Friday, May 13, 2016

The First Four

Back in February, I had bought 2 dozen fertile eggs from another Chicken farmer for Cousin Joe to hatch in his incubator.
For some reason I don't know, only four of the eggs ended up hatching.

I - well, my Buff Orpington hen, Buff (I know, I'm so creative when it comes to naming me pets) - ended up hatching nine chicks a week later, and I had thought about bringing the First Four home and seeing if she would Mother them, too, but read that it was probably not a good idea, so Cousin Joe ended up raising them for several weeks.

Last week (or some time ago) it was pretty certain that Buff had taught the Babies to sleep on the roost every night, and they no longer used the "play pen" at all, so with the empty cage (play pen) we were ready to bring home the First Four and start integrating them into the flock (if possible).

At this age, it's not always easy to tell girls (hens) and roos (boys) apart.

I spend more time than you want to know watching chicken videos and reading message boards and blogs, and there are tell-tale signs, but sometimes even those aren't foolproof.
One sign of a roo(ster) is the comb (on top of the head) turning pink sooner.

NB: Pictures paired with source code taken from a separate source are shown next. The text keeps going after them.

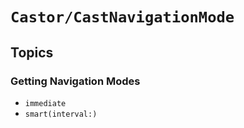 # ``Castor/CastNavigationMode``

## Topics

### Getting Navigation Modes

- ``immediate``
- ``smart(interval:)``
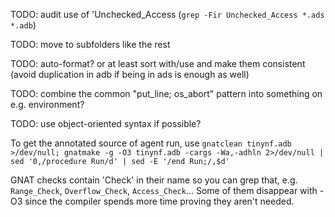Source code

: TODO: audit use of 'Unchecked_Access (`grep -Fir Unchecked_Access *.ads *.adb`)

TODO: move to subfolders like the rest

TODO: auto-format? or at least sort with/use and make them consistent (avoid duplication in adb if being in ads is enough as well)

TODO: combine the common "put_line; os_abort" pattern into something on e.g. environment?

TODO: use object-oriented syntax if possible?

To get the annotated source of agent run, use `gnatclean tinynf.adb >/dev/null; gnatmake -g -O3 tinynf.adb -cargs -Wa,-adhln 2>/dev/null | sed '0,/procedure Run/d' | sed -E '/end Run;/,$d'`

GNAT checks contain 'Check' in their name so you can grep that, e.g. `Range_Check`, `Overflow_Check`, `Access_Check`... Some of them disappear with -O3 since the compiler spends more time proving they aren't needed.
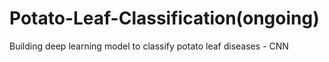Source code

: # Potato-Leaf-Classification(ongoing)
Building deep learning model to classify potato leaf diseases - CNN

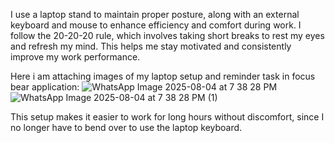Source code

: I use a laptop stand to maintain proper posture, along with an external keyboard and mouse to enhance efficiency and comfort during work. 
I follow the 20-20-20 rule, which involves taking short breaks to rest my eyes and refresh my mind. This helps me stay motivated and consistently improve my work performance.

Here i am attaching images of my laptop setup and reminder task in focus bear application:
![WhatsApp Image 2025-08-04 at 7 38 28 PM](https://github.com/user-attachments/assets/2966c7a6-2b79-44f6-8613-dc49a5b9e782)
![WhatsApp Image 2025-08-04 at 7 38 28 PM (1)](https://github.com/user-attachments/assets/e4649884-4886-4cd3-8d62-2d65a6ce9c31)

This setup makes it easier to work for long hours without discomfort, since I no longer have to bend over to use the laptop keyboard.
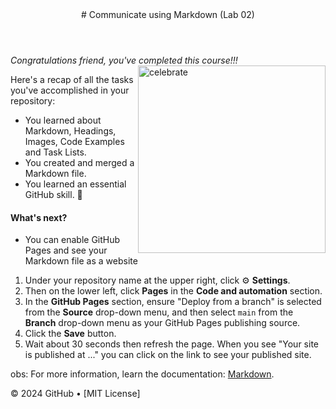 <header>
# Communicate using Markdown (Lab 02)
</header>

_Congratulations friend, you've completed this course!!!_
<img src=https://octodex.github.com/images/welcometocat.png alt=celebrate width=300 align=right>

Here's a recap of all the tasks you've accomplished in your repository:
- You learned about Markdown, Headings, Images, Code Examples and Task Lists.
- You created and merged a Markdown file.
- You learned an essential GitHub skill. 🎉

#### What's next?
- You can enable GitHub Pages and see your Markdown file as a website
1. Under your repository name at the upper right, click :gear: **Settings**.
2. Then on the lower left, click **Pages** in the **Code and automation** section.
3. In the **GitHub Pages** section, ensure "Deploy from a branch" is selected from the **Source** drop-down menu, and then select `main` from the **Branch** drop-down menu as your GitHub Pages publishing source.
4. Click the **Save** button.
5. Wait about 30 seconds then refresh the page. When you see "Your site is published at ..." you can click on the link to see your published site.

obs: For more information, learn the documentation: [Markdown](https://docs.github.com/github/writing-on-github).

<footer>
&copy; 2024 GitHub &bull; [MIT License]
</footer>
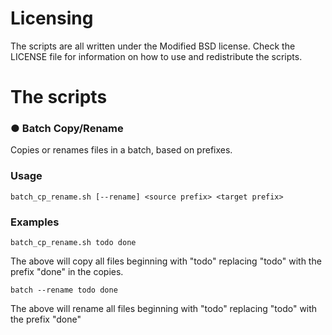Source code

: # Licensing
The scripts are all written under the Modified BSD license.
Check the LICENSE file for information on how to use and redistribute the scripts.

# The scripts
### ● Batch Copy/Rename

Copies or renames files in a batch, based on prefixes.

### Usage

    batch_cp_rename.sh [--rename] <source prefix> <target prefix>

### Examples

    batch_cp_rename.sh todo done
The above will copy all files beginning with "todo" replacing "todo" with the prefix "done" in the copies.

    batch --rename todo done
The above will rename all files beginning with "todo" replacing "todo" with the prefix "done"
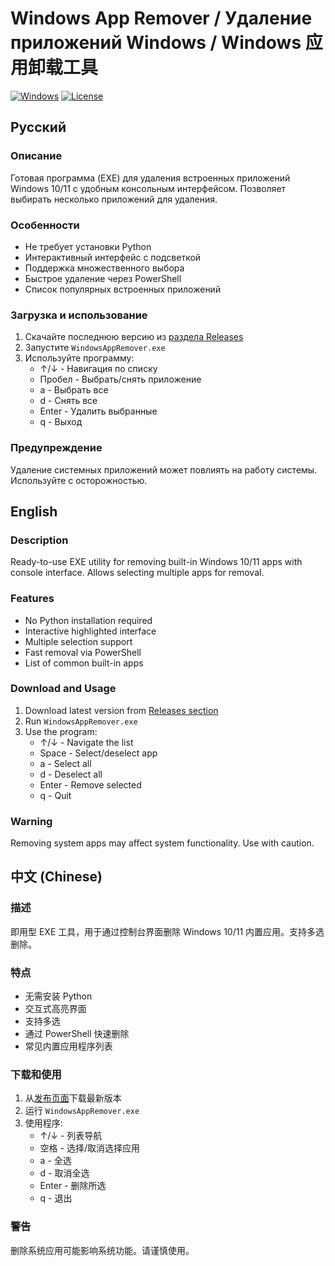 # Windows App Remover / Удаление приложений Windows / Windows 应用卸载工具

[![Windows](https://img.shields.io/badge/Windows-10/11-blue)]()
[![License](https://img.shields.io/badge/license-MIT-green.svg)]()

## Русский

### Описание
Готовая программа (EXE) для удаления встроенных приложений Windows 10/11 с удобным консольным интерфейсом. Позволяет выбирать несколько приложений для удаления.

### Особенности
- Не требует установки Python
- Интерактивный интерфейс с подсветкой
- Поддержка множественного выбора
- Быстрое удаление через PowerShell
- Список популярных встроенных приложений

### Загрузка и использование
1. Скачайте последнюю версию из [раздела Releases](https://github.com/MichaelUniHorus/WindowsAppRemover/releases/tag/v1.1.0-exe)
2. Запустите `WindowsAppRemover.exe`
3. Используйте программу:
   - ↑/↓ - Навигация по списку
   - Пробел - Выбрать/снять приложение
   - a - Выбрать все
   - d - Снять все
   - Enter - Удалить выбранные
   - q - Выход

### Предупреждение
Удаление системных приложений может повлиять на работу системы. Используйте с осторожностью.

## English

### Description
Ready-to-use EXE utility for removing built-in Windows 10/11 apps with console interface. Allows selecting multiple apps for removal.

### Features
- No Python installation required
- Interactive highlighted interface
- Multiple selection support
- Fast removal via PowerShell
- List of common built-in apps

### Download and Usage
1. Download latest version from [Releases section](https://github.com/MichaelUniHorus/WindowsAppRemover/releases/tag/v1.1.0-exe)
2. Run `WindowsAppRemover.exe`
3. Use the program:
   - ↑/↓ - Navigate the list
   - Space - Select/deselect app
   - a - Select all
   - d - Deselect all
   - Enter - Remove selected
   - q - Quit

### Warning
Removing system apps may affect system functionality. Use with caution.

## 中文 (Chinese)

### 描述
即用型 EXE 工具，用于通过控制台界面删除 Windows 10/11 内置应用。支持多选删除。

### 特点
- 无需安装 Python
- 交互式高亮界面
- 支持多选
- 通过 PowerShell 快速删除
- 常见内置应用程序列表

### 下载和使用
1. 从[发布页面](https://github.com/MichaelUniHorus/WindowsAppRemover/releases/tag/v1.1.0-exe)下载最新版本
2. 运行 `WindowsAppRemover.exe`
3. 使用程序:
   - ↑/↓ - 列表导航
   - 空格 - 选择/取消选择应用
   - a - 全选
   - d - 取消全选
   - Enter - 删除所选
   - q - 退出

### 警告
删除系统应用可能影响系统功能。请谨慎使用。
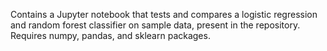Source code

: Contains a Jupyter notebook that tests and compares a logistic regression and random forest classifier on sample data, present in the repository.
Requires numpy, pandas, and sklearn packages.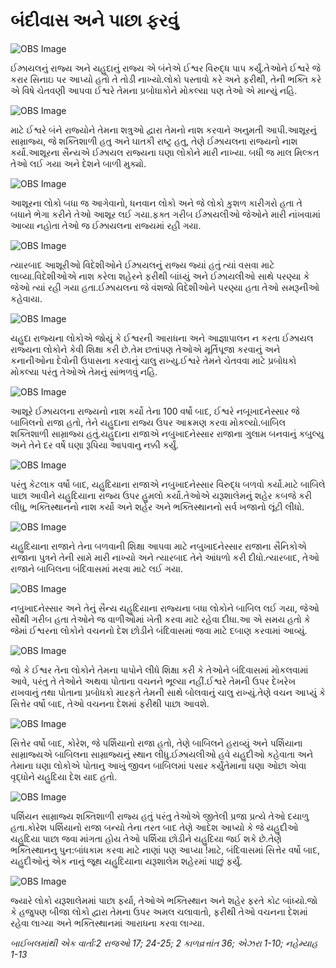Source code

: # બંદીવાસ અને પાછા ફરવું

![OBS Image](https://cdn.door43.org/obs/jpg/360px/obs-en-20-01.jpg)

ઈઝ્રાયલનું રાજ્ય અને યહુદાનું રાજ્ય એ બંનેએ ઈશ્વર વિરુદ્ધ પાપ કર્યું.તેઓને ઈશ્વરે જે કરાર સિનાઇ પર આપ્યો હતો તે તોડી નાખ્યો.લોકો પસ્તાવો કરે અને ફરીથી, તેની ભક્તિ કરે એ વિષે ચેતવણી આપવા ઈશ્વરે તેમના પ્રબોધાકોને મોકલ્યા પણ તેઓ એ માન્યું  નહિ.

![OBS Image](https://cdn.door43.org/obs/jpg/360px/obs-en-20-02.jpg)

માટે ઈશ્વરે બંને રાજ્યોને તેમના શત્રુઓ દ્વારા તેમનો નાશ કરવાને અનુમતી આપી.આશૂરનું સામ્રાજ્ય, જે શક્તિશાળી હતુ અને ઘાતકી રાષ્ટ્ર હતુ, તેણે ઈઝ્રાયલના રાજ્યનો નાશ કર્યો.આશૂરના સૈન્યએ ઈઝ્રાયલ રાજ્યના ઘણા લોકોને મારી નાખ્યા. બધી જ માલ મિલ્કત તેઓ લઈ ગયા અને દેશને બાળી મુક્યો.

![OBS Image](https://cdn.door43.org/obs/jpg/360px/obs-en-20-03.jpg)

આશૂરના લોકો બધા જ આગેવાનો, ધનવાન લોકો અને જે લોકો કુશળ કારીગરો હતા તે બધાને ભેગા કરીને તેઓ આશૂર લઈ ગયા.ફક્ત ગરીબ ઈઝ્રાયલીઓ જેઓને મારી નાંખવામાં આવ્યા નહોતા તેઓ જ ઈઝ્રાયલના રાજ્યમાં રહી ગયા.

![OBS Image](https://cdn.door43.org/obs/jpg/360px/obs-en-20-04.jpg)

ત્યારબાદ આશૂરીઓ વિદેશીઓને ઈઝ્રાયલનું રાજ્ય જ્યાં હતું ત્યાં વસવા માટે લાવ્યા.વિદેશીઓએ નાશ કરેલા શહેરને ફરીથી બાંધ્યું અને ઈઝ્રાયલીઓ સાથે પરણ્યા કે જેઓ ત્યાં રહી ગયા હતા.ઈઝ્રાયલના જે વંશજો વિદેશીઓને પરણ્યા હતા તેઓ સમરૂનીઓ કહેવાયા.

![OBS Image](https://cdn.door43.org/obs/jpg/360px/obs-en-20-05.jpg)

યહુદા રાજ્યના લોકોએ જોયું કે ઈશ્વરની આરાધના અને આજ્ઞાપાલન ન કરતા ઈઝ્રાયલ રાજ્યના લોકોને કેવી શિક્ષા કરી છે.તેમ છતાંપણ તેઓએ મૂર્તિપૂજા કરવાનું અને કનાનીઓના દેવોની ઉપાસના કરવાનું ચાલુ રાખ્યુ.ઈશ્વરે તેમને ચેતવવા માટે પ્રબોધકો મોકલ્યા પરંતુ તેઓએ તેમનું સાંભળવું નહિ.

![OBS Image](https://cdn.door43.org/obs/jpg/360px/obs-en-20-06.jpg)

આશૂરે ઈઝ્રાયલના રાજ્યનો નાશ કર્યો તેના 100 વર્ષો બાદ, ઈશ્વરે નબૂખાદનેસ્સાર જે બાબિલનો રાજા હતો, તેને યહુદાના રાજ્ય ઉપર આક્રમણ કરવા મોકલ્યો.બાબિલ શક્તિશાળી સામ્રાજ્ય હતું.યહુદાના રાજાએ નબુખાદનેસ્સાર રાજાના ગુલામ બનવાનું કબુલ્યુ અને તેને દર વર્ષે ઘણા રૂપિયા આપવાનુ નક્કી કર્યું.

![OBS Image](https://cdn.door43.org/obs/jpg/360px/obs-en-20-07.jpg)

પરંતુ કેટલાક વર્ષો બાદ, યહુદિયાના રાજાએ નબુખાદનેસ્સાર વિરુદ્ધ બળવો કર્યો.માટે બાબિલે પાછા આવીને યહુદિયાના રાજ્ય ઉપર હુમલો કર્યો.તેઓએ યરૂશાલેમનું શહેર કબજે કરી લીધુ, ભક્તિસ્થાનનો નાશ કર્યો અને શહેર અને ભક્તિસ્થાનનો સર્વ ખજાનો લૂંટી લીધો.

![OBS Image](https://cdn.door43.org/obs/jpg/360px/obs-en-20-08.jpg)

યહુદિયાના રાજાને તેના બળવાની શિક્ષા આપવા માટે નબુખાદનેસ્સાર રાજાના સૈનિકોએ રાજાના પુત્રને તેની સામે મારી નાખ્યો અને ત્યારબાદ તેને આંધળો કરી દીધો.ત્યારબાદ, તેઓ રાજાને બાબિલના બંદિવાસમાં મરવા માટે લઈ ગયા.

![OBS Image](https://cdn.door43.org/obs/jpg/360px/obs-en-20-09.jpg)

નબુખાદનેસ્સાર અને તેનું સૈન્ય યહુદિયાના રાજ્યના બધા લોકોને બાબિલ લઈ ગયા, જેઓ સૌથી ગરીબ હતા તેઓને જ વાળીઓમાં ખેતી કરવા માટે રહેવા દીધા.આ એ સમય હતો કે જેમાં ઈશ્વરના લોકોને વચનનો દેશ છોડીને બંદિવાસમાં જવા માટે દબાણ કરવામાં આવ્યું.

![OBS Image](https://cdn.door43.org/obs/jpg/360px/obs-en-20-10.jpg)

જો કે ઈશ્વર તેના લોકોને તેમના પાપોને લીધે શિક્ષા કરી કે તેઓને બંદિવાસમાં મોકલવામાં આવે, પરંતુ તે તેઓને અથવા પોતાના વચનને ભૂલ્યા નહીં.ઈશ્વરે તેમની ઉપર દેખરેખ રાખવાનું તથા પોતાના પ્રબોધકો મારફતે તેમની સાથે બોલવાનું ચાલુ રાખ્યું.તેણે વચન આપ્યું કે સિત્તેર વર્ષો બાદ, તેઓ વચનના દેશમાં ફરીથી પાછા આવશે.

![OBS Image](https://cdn.door43.org/obs/jpg/360px/obs-en-20-11.jpg)

સિત્તેર વર્ષો બાદ, કોરેશ, જે પર્શિયાનો રાજા હતો, તેણે બાબિલને હરાવ્યું અને પર્શિયાના સામ્રાજ્યએ બાબિલના સામ્રાજ્યનું સ્થાન લીધુ.ઈઝ્રાયલીઓ હવે યહુદીઓ કહેવાતા અને તેમાના ઘણા લોકોએ પોતાનુ આખું જીવન બાબિલમાં પસાર કર્યુંતેમાના ઘણા ઓછા એવા વૃદ્ધોને યહુદિયા દેશ યાદ હતો.

![OBS Image](https://cdn.door43.org/obs/jpg/360px/obs-en-20-12.jpg)

પર્શિયન સામ્રાજ્ય શક્તિશાળી રાજ્ય હતું પરંતુ તેઓએ જીતેલી પ્રજા પ્રત્યે તેઓ દયાળુ હતા.કોરેશ પર્શિયાનો રાજા બન્યો તેના તરત બાદ તેણે આદેશ આપ્યો કે જે યહુદીઓ યહુદિયા પાછા જવા માંગતા હોય તેઓ પર્શિયા છોડીને યહુદિયા જઈ શકે છે.તેણે ભક્તિસ્થાનનુ પુન:બાંધકામ કરવા માટે નાણાં પણ આપ્યા !માટે, બંદિવાસમાં સિત્તેર વર્ષો બાદ, યહુદીઓનું એક નાનું જૂથ યહુદિયાના યરૂશાલેમ શહેરમાં પાછું ફર્યું.

![OBS Image](https://cdn.door43.org/obs/jpg/360px/obs-en-20-13.jpg)

જ્યારે લોકો યરૂશાલેમમાં પાછા ફર્યા, તેઓએ ભક્તિસ્થાન અને શહેર ફરતે કોટ બાંધ્યો.જો કે હજુપણ બીજા લોકો દ્વારા તેમના ઉપર અમલ ચલાવાતો, ફરીથી તેઓ વચનના દેશમાં રહેવા લાગ્યા અને ભક્તિસ્થાનમાં આરાધના કરવા લાગ્યા.

_બાઈબલમાંથી એક વાર્તા:2 રાજઓ 17; 24-25; 2 કાળવ્રત્તાંત 36; એઝરા 1-10; નહેમ્યાહ 1-13_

But sometimes, some hens comb's turn pink early.
EE (Easter Egger) chickens often have certain coloring, or color patterns, that can determine girl or boy....but sometimes, boys will have girl coloring.
And so on.

All four of these First Four have darker pink combs than the nine babies, so I feared, it could be that they are all boys (roos).

The only one I'm certain about is the white one being a rooster. He has the three-row comb and obvious wattles.

This one may be a rooster, but maybe just a mean hen. Although it's a darker pink, it has the same smaller, thinner comb as the others, and no wattles.
Sometimes roos stand up more erect than hens, but all these chicks, at times, stand up tall. Other times, they just look chicken-y like hens.

This one also has the smaller comb and no wattles, also the hackles (neck feathers) appear to be rounded as opposed to pointed, although it may be too early for those yet.
However, the coloring - the red in the wing feathers - may indict it's a rooster.

I was pretty sure the orange-breasted one was a hen, but it appears to maybe have the three-row comb of a roo, although no wattles, either.

Also, all these First Four chicks are generally the same size, unlike the nine Babies, with the (probable) roos considerably larger than the (probable) hens.

The two grey chicks in the front I'm about 99.9% certain are roosters, are about 1/3 larger than the chicks I am reasonably sure are hens.

Anyway, I can't decide if the First Four are: 1 roo and 3 hens, 2 roos and 2 hens, or all 4 roos. It'd just be my luck they were all 4 roosters. 

The nine Babies are growing up, but they're still Mama's little babies. They are mostly independent at this point, and just part of the flock, but she still looks out for them, and will peck a noggin if any of the other hens mess with any of her babies.

Isn't she gorgeous? Motherhood really agrees with her.

Speaking of motherhood...

Got another one on the nest. She's been there a couple of weeks, give or take.
For a few days I pulled her out of the nest and sent her out with the others, but she'd end up back in there.

I tried to get some more fertile eggs from the same lady as I got the others, but only like half a dozen this time, I don't need/want another large brood. I figured if she hatched 2 or 3 it'd be sufficient to satisfy her motherly instinct.
But, it hasn't worked out for me to get the eggs, I'm not really sure why, but I guess I'll have to try to find someone else to get some from. It doesn't seem like she's going to give up until she gets her desired outcome, and honestly, even though I don't especially want anymore chicks, I don't want to screw up her natural instincts.